Your task is to show every line in the listing below that includes "amazon".

◆ ◆ ◆ ◆

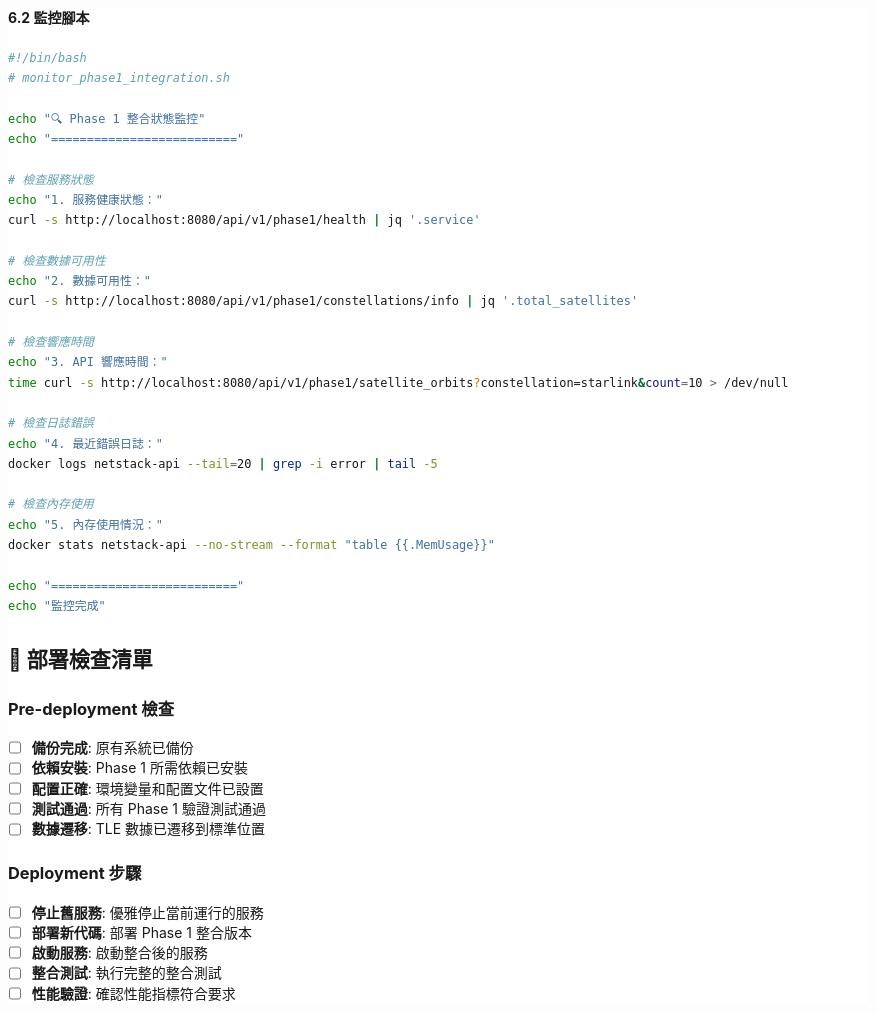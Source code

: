 #### 6.2 監控腳本
```bash
#!/bin/bash
# monitor_phase1_integration.sh

echo "🔍 Phase 1 整合狀態監控"
echo "=========================="

# 檢查服務狀態
echo "1. 服務健康狀態："
curl -s http://localhost:8080/api/v1/phase1/health | jq '.service'

# 檢查數據可用性
echo "2. 數據可用性："
curl -s http://localhost:8080/api/v1/phase1/constellations/info | jq '.total_satellites'

# 檢查響應時間
echo "3. API 響應時間："
time curl -s http://localhost:8080/api/v1/phase1/satellite_orbits?constellation=starlink&count=10 > /dev/null

# 檢查日誌錯誤
echo "4. 最近錯誤日誌："
docker logs netstack-api --tail=20 | grep -i error | tail -5

# 檢查內存使用
echo "5. 內存使用情況："
docker stats netstack-api --no-stream --format "table {{.MemUsage}}"

echo "=========================="
echo "監控完成"
```

## 🚀 部署檢查清單

### Pre-deployment 檢查

- [ ] **備份完成**: 原有系統已備份
- [ ] **依賴安裝**: Phase 1 所需依賴已安裝
- [ ] **配置正確**: 環境變量和配置文件已設置
- [ ] **測試通過**: 所有 Phase 1 驗證測試通過
- [ ] **數據遷移**: TLE 數據已遷移到標準位置

### Deployment 步驟

- [ ] **停止舊服務**: 優雅停止當前運行的服務
- [ ] **部署新代碼**: 部署 Phase 1 整合版本
- [ ] **啟動服務**: 啟動整合後的服務
- [ ] **整合測試**: 執行完整的整合測試
- [ ] **性能驗證**: 確認性能指標符合要求
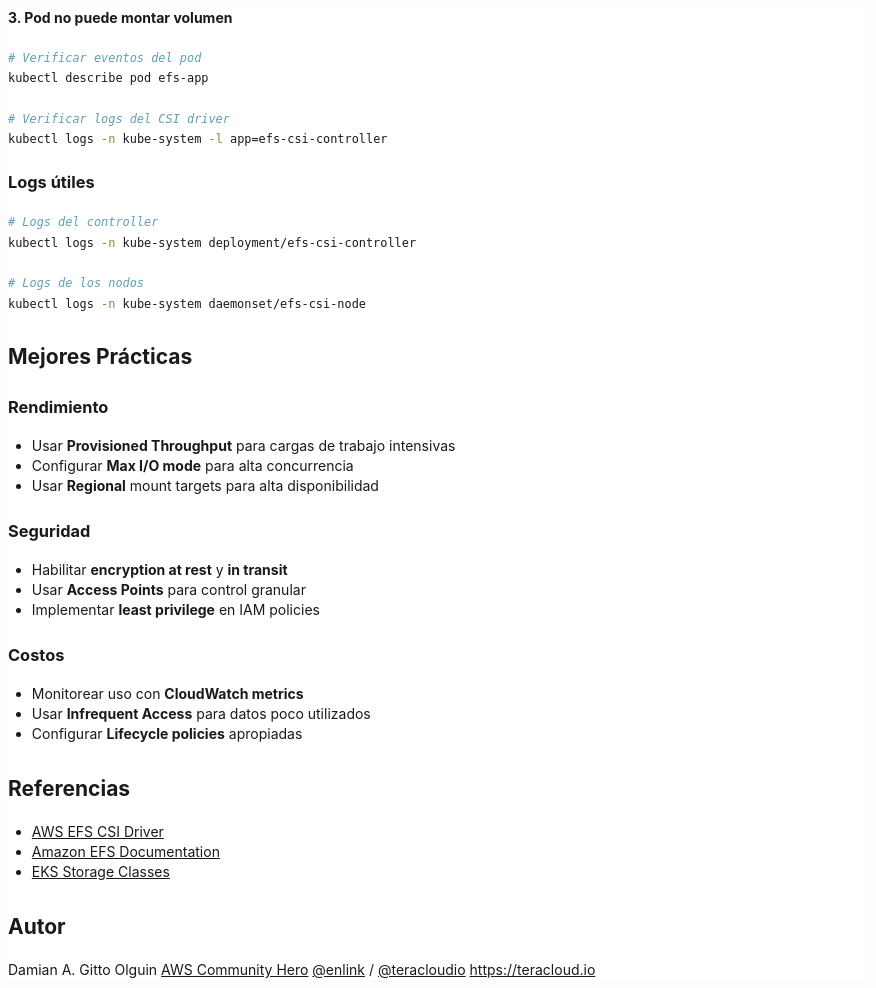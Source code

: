 #### 3. Pod no puede montar volumen

```bash
# Verificar eventos del pod
kubectl describe pod efs-app

# Verificar logs del CSI driver
kubectl logs -n kube-system -l app=efs-csi-controller
```

### Logs útiles

```bash
# Logs del controller
kubectl logs -n kube-system deployment/efs-csi-controller

# Logs de los nodos
kubectl logs -n kube-system daemonset/efs-csi-node
```

## Mejores Prácticas

### Rendimiento

- Usar **Provisioned Throughput** para cargas de trabajo intensivas
- Configurar **Max I/O mode** para alta concurrencia
- Usar **Regional** mount targets para alta disponibilidad

### Seguridad

- Habilitar **encryption at rest** y **in transit**
- Usar **Access Points** para control granular
- Implementar **least privilege** en IAM policies

### Costos

- Monitorear uso con **CloudWatch metrics**
- Usar **Infrequent Access** para datos poco utilizados
- Configurar **Lifecycle policies** apropiadas

## Referencias

- [AWS EFS CSI Driver](https://github.com/kubernetes-sigs/aws-efs-csi-driver)
- [Amazon EFS Documentation](https://docs.aws.amazon.com/efs/)
- [EKS Storage Classes](https://docs.aws.amazon.com/eks/latest/userguide/storage-classes.html)

## Autor

Damian A. Gitto Olguin
[AWS Community Hero](https://www.youtube.com/c/damianolguinAWSHERO)
[@enlink](https://twitter.com/enlink) / [@teracloudio](https://twitter.com/teracloudio)
<https://teracloud.io>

◆ ◆ ◆ ◆

> _Output for this task_
- [Amazon EFS Documentation](https://docs.aws.amazon.com/efs/)
- [EKS Storage Classes](https://docs.aws.amazon.com/eks/latest/userguide/storage-classes.html)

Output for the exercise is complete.